**Task instructions**. Restate every line of the data word for word, except for the images.

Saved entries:
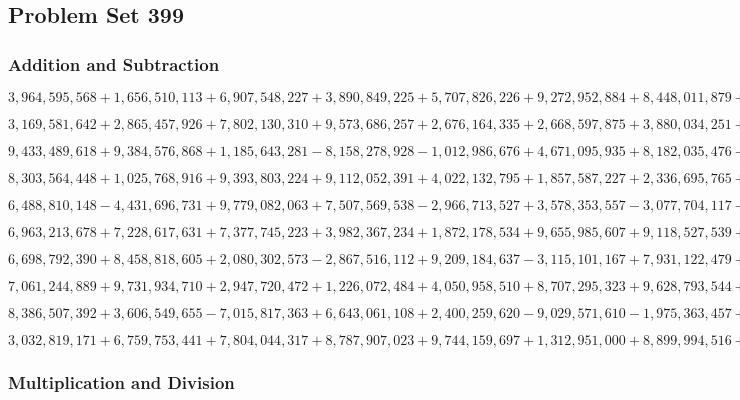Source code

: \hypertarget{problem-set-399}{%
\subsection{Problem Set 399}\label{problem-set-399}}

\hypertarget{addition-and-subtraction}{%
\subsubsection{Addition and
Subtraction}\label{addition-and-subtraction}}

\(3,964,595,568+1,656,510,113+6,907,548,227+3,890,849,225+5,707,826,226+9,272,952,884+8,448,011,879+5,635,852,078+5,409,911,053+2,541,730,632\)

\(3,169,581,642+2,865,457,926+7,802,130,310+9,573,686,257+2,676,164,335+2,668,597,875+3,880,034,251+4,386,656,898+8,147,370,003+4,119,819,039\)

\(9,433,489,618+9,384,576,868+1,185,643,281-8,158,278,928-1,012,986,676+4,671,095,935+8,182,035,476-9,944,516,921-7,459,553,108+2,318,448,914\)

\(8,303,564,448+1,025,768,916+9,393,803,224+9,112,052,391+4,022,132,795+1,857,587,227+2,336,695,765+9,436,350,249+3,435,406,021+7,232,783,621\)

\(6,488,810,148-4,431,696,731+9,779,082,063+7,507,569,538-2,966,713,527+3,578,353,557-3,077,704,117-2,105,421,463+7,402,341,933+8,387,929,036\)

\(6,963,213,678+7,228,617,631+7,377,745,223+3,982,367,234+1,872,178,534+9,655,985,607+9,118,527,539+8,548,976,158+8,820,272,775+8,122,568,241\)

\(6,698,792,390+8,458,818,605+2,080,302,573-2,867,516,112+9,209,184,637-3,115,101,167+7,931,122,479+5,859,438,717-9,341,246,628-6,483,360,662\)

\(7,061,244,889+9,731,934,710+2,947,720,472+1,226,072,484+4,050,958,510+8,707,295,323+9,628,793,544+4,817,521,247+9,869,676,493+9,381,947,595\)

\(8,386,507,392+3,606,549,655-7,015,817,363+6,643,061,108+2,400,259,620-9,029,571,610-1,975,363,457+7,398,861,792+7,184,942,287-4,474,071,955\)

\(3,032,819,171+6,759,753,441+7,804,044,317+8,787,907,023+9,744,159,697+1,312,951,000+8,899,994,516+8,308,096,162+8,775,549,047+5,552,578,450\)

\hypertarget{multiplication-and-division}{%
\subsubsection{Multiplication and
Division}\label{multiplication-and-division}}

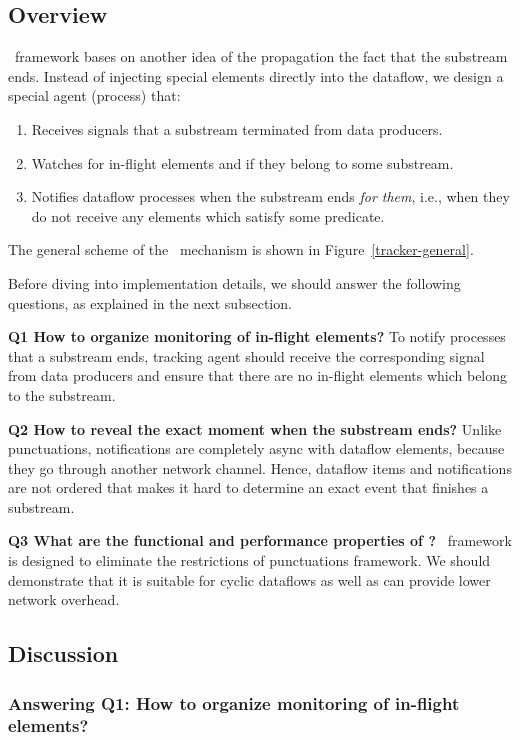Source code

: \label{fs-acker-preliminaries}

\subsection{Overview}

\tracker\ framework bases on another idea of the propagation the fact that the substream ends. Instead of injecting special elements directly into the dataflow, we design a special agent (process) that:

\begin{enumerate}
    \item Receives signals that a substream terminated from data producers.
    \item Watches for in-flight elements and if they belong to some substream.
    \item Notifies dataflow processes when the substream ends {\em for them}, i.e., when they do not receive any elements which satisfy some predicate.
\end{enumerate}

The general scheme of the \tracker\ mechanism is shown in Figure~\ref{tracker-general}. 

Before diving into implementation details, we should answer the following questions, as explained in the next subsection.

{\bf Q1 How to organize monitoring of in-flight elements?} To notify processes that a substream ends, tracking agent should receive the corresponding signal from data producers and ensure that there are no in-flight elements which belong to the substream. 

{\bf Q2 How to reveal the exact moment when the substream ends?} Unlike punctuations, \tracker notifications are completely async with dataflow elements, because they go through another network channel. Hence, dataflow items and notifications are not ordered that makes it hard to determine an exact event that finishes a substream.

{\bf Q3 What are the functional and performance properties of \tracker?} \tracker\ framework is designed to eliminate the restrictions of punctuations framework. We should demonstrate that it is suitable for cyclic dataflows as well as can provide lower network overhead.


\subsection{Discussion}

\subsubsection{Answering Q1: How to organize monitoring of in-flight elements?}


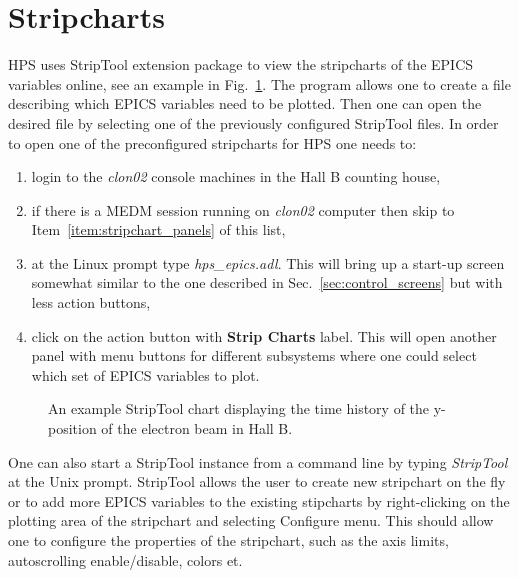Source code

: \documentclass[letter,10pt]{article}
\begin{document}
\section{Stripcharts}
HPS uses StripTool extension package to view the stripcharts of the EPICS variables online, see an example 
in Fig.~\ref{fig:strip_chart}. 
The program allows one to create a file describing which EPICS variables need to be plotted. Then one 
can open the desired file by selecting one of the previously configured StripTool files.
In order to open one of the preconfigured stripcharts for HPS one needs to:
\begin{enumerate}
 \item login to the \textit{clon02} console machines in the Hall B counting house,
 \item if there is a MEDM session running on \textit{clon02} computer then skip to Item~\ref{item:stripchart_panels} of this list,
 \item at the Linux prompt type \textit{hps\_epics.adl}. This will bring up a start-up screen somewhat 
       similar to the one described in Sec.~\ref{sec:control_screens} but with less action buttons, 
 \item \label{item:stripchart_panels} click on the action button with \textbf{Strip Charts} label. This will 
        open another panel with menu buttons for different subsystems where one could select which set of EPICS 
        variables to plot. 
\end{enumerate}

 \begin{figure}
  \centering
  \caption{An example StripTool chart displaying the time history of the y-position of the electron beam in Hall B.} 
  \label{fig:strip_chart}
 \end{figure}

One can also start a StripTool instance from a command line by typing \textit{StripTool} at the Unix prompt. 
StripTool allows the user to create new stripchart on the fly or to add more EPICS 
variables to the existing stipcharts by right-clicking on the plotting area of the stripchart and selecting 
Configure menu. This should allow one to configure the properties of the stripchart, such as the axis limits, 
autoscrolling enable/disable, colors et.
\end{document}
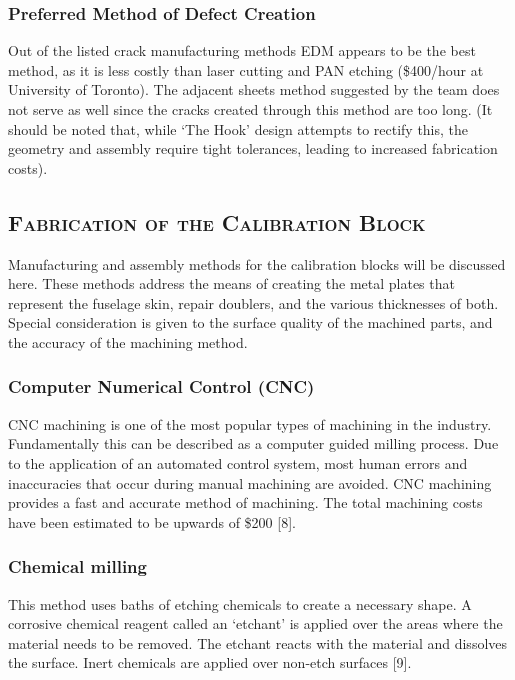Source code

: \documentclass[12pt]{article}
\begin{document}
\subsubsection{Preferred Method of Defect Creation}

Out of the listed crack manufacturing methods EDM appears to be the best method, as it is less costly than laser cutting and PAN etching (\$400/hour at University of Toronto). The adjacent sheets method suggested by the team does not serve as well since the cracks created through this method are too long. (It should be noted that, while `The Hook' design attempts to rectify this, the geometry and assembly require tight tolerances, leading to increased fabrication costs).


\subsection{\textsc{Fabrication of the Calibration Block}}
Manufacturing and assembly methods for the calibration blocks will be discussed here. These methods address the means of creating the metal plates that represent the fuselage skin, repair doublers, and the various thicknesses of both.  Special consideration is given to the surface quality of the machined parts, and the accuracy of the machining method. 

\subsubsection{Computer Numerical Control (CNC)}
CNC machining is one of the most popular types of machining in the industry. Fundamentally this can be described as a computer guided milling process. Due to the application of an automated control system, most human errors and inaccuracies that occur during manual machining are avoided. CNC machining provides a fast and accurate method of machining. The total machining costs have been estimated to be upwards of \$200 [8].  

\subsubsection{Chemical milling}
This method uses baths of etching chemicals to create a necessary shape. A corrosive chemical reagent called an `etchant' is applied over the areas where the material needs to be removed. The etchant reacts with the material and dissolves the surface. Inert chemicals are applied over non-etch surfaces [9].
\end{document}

**Reply**.
Source code

: \hypertarget{problem-set-399}{%
\subsection{Problem Set 399}\label{problem-set-399}}

\hypertarget{addition-and-subtraction}{%
\subsubsection{Addition and
Subtraction}\label{addition-and-subtraction}}

\(3,964,595,568+1,656,510,113+6,907,548,227+3,890,849,225+5,707,826,226+9,272,952,884+8,448,011,879+5,635,852,078+5,409,911,053+2,541,730,632\)

\(3,169,581,642+2,865,457,926+7,802,130,310+9,573,686,257+2,676,164,335+2,668,597,875+3,880,034,251+4,386,656,898+8,147,370,003+4,119,819,039\)

\(9,433,489,618+9,384,576,868+1,185,643,281-8,158,278,928-1,012,986,676+4,671,095,935+8,182,035,476-9,944,516,921-7,459,553,108+2,318,448,914\)

\(8,303,564,448+1,025,768,916+9,393,803,224+9,112,052,391+4,022,132,795+1,857,587,227+2,336,695,765+9,436,350,249+3,435,406,021+7,232,783,621\)

\(6,488,810,148-4,431,696,731+9,779,082,063+7,507,569,538-2,966,713,527+3,578,353,557-3,077,704,117-2,105,421,463+7,402,341,933+8,387,929,036\)

\(6,963,213,678+7,228,617,631+7,377,745,223+3,982,367,234+1,872,178,534+9,655,985,607+9,118,527,539+8,548,976,158+8,820,272,775+8,122,568,241\)

\(6,698,792,390+8,458,818,605+2,080,302,573-2,867,516,112+9,209,184,637-3,115,101,167+7,931,122,479+5,859,438,717-9,341,246,628-6,483,360,662\)

\(7,061,244,889+9,731,934,710+2,947,720,472+1,226,072,484+4,050,958,510+8,707,295,323+9,628,793,544+4,817,521,247+9,869,676,493+9,381,947,595\)

\(8,386,507,392+3,606,549,655-7,015,817,363+6,643,061,108+2,400,259,620-9,029,571,610-1,975,363,457+7,398,861,792+7,184,942,287-4,474,071,955\)

\(3,032,819,171+6,759,753,441+7,804,044,317+8,787,907,023+9,744,159,697+1,312,951,000+8,899,994,516+8,308,096,162+8,775,549,047+5,552,578,450\)

\hypertarget{multiplication-and-division}{%
\subsubsection{Multiplication and
Division}\label{multiplication-and-division}}

Source code

: \label{fs-acker-preliminaries}

\subsection{Overview}

\tracker\ framework bases on another idea of the propagation the fact that the substream ends. Instead of injecting special elements directly into the dataflow, we design a special agent (process) that:

\begin{enumerate}
    \item Receives signals that a substream terminated from data producers.
    \item Watches for in-flight elements and if they belong to some substream.
    \item Notifies dataflow processes when the substream ends {\em for them}, i.e., when they do not receive any elements which satisfy some predicate.
\end{enumerate}

The general scheme of the \tracker\ mechanism is shown in Figure~\ref{tracker-general}. 

Before diving into implementation details, we should answer the following questions, as explained in the next subsection.

{\bf Q1 How to organize monitoring of in-flight elements?} To notify processes that a substream ends, tracking agent should receive the corresponding signal from data producers and ensure that there are no in-flight elements which belong to the substream. 

{\bf Q2 How to reveal the exact moment when the substream ends?} Unlike punctuations, \tracker notifications are completely async with dataflow elements, because they go through another network channel. Hence, dataflow items and notifications are not ordered that makes it hard to determine an exact event that finishes a substream.

{\bf Q3 What are the functional and performance properties of \tracker?} \tracker\ framework is designed to eliminate the restrictions of punctuations framework. We should demonstrate that it is suitable for cyclic dataflows as well as can provide lower network overhead.


\subsection{Discussion}

\subsubsection{Answering Q1: How to organize monitoring of in-flight elements?}


Source code

: \documentclass[letter,10pt]{article}
\begin{document}
\section{Stripcharts}
HPS uses StripTool extension package to view the stripcharts of the EPICS variables online, see an example 
in Fig.~\ref{fig:strip_chart}. 
The program allows one to create a file describing which EPICS variables need to be plotted. Then one 
can open the desired file by selecting one of the previously configured StripTool files.
In order to open one of the preconfigured stripcharts for HPS one needs to:
\begin{enumerate}
 \item login to the \textit{clon02} console machines in the Hall B counting house,
 \item if there is a MEDM session running on \textit{clon02} computer then skip to Item~\ref{item:stripchart_panels} of this list,
 \item at the Linux prompt type \textit{hps\_epics.adl}. This will bring up a start-up screen somewhat 
       similar to the one described in Sec.~\ref{sec:control_screens} but with less action buttons, 
 \item \label{item:stripchart_panels} click on the action button with \textbf{Strip Charts} label. This will 
        open another panel with menu buttons for different subsystems where one could select which set of EPICS 
        variables to plot. 
\end{enumerate}

 \begin{figure}
  \centering
  \caption{An example StripTool chart displaying the time history of the y-position of the electron beam in Hall B.} 
  \label{fig:strip_chart}
 \end{figure}

One can also start a StripTool instance from a command line by typing \textit{StripTool} at the Unix prompt. 
StripTool allows the user to create new stripchart on the fly or to add more EPICS 
variables to the existing stipcharts by right-clicking on the plotting area of the stripchart and selecting 
Configure menu. This should allow one to configure the properties of the stripchart, such as the axis limits, 
autoscrolling enable/disable, colors et.
\end{document}
Source code

: \documentclass[12pt]{article}
\begin{document}
\subsubsection{Preferred Method of Defect Creation}

Out of the listed crack manufacturing methods EDM appears to be the best method, as it is less costly than laser cutting and PAN etching (\$400/hour at University of Toronto). The adjacent sheets method suggested by the team does not serve as well since the cracks created through this method are too long. (It should be noted that, while `The Hook' design attempts to rectify this, the geometry and assembly require tight tolerances, leading to increased fabrication costs).


\subsection{\textsc{Fabrication of the Calibration Block}}
Manufacturing and assembly methods for the calibration blocks will be discussed here. These methods address the means of creating the metal plates that represent the fuselage skin, repair doublers, and the various thicknesses of both.  Special consideration is given to the surface quality of the machined parts, and the accuracy of the machining method. 

\subsubsection{Computer Numerical Control (CNC)}
CNC machining is one of the most popular types of machining in the industry. Fundamentally this can be described as a computer guided milling process. Due to the application of an automated control system, most human errors and inaccuracies that occur during manual machining are avoided. CNC machining provides a fast and accurate method of machining. The total machining costs have been estimated to be upwards of \$200 [8].  

\subsubsection{Chemical milling}
This method uses baths of etching chemicals to create a necessary shape. A corrosive chemical reagent called an `etchant' is applied over the areas where the material needs to be removed. The etchant reacts with the material and dissolves the surface. Inert chemicals are applied over non-etch surfaces [9].
\end{document}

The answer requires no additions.